**SOURCE RECORDS:**
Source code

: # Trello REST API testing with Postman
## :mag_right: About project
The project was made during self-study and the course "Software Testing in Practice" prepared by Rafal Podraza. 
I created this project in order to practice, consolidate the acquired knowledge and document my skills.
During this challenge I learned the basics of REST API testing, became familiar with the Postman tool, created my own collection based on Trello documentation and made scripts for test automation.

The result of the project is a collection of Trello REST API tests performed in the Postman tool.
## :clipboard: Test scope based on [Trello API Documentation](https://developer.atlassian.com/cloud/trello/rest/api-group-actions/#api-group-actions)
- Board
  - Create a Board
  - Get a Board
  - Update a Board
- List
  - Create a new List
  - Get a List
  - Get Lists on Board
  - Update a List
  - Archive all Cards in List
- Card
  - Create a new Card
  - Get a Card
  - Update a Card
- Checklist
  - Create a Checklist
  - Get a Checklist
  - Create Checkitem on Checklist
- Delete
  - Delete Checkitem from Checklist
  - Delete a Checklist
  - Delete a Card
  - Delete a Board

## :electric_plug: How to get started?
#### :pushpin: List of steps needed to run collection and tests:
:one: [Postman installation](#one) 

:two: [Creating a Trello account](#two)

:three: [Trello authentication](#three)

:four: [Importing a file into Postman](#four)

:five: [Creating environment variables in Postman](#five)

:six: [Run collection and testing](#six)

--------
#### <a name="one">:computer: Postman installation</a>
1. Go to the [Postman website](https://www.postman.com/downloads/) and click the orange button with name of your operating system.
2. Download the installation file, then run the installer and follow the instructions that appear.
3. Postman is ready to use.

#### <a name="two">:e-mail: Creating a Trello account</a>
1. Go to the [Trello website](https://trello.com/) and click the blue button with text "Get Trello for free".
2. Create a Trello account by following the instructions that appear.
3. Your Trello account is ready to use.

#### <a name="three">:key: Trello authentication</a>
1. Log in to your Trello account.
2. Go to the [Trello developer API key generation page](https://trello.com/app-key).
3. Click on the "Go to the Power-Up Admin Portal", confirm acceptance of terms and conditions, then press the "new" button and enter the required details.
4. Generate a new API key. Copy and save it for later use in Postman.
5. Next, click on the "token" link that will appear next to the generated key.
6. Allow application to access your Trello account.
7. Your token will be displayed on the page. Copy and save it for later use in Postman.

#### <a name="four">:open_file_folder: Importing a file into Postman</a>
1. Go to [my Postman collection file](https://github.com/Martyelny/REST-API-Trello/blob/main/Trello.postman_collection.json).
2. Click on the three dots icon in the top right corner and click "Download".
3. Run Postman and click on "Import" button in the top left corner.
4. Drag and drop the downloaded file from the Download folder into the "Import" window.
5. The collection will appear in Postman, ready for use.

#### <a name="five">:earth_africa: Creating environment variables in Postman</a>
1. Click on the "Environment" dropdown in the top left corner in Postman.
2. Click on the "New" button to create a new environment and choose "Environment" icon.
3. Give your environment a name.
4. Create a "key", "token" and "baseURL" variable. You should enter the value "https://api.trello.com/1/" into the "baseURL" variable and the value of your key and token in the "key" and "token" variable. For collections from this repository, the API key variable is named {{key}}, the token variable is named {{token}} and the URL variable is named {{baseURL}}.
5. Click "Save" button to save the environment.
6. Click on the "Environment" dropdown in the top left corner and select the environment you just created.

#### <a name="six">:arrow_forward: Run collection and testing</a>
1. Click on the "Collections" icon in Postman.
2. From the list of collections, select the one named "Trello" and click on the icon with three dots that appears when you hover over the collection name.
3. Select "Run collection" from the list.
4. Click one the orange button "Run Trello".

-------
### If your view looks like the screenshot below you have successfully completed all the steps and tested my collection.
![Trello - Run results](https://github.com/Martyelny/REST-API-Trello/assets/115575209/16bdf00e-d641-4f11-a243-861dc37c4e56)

**REQUIRED WORK:**
Lines in the data that include the word "four" should all be copied.

**SOLUTION TO THIS PROBLEM:**
:four: [Importing a file into Postman](#four)
#### <a name="four">:open_file_folder: Importing a file into Postman</a>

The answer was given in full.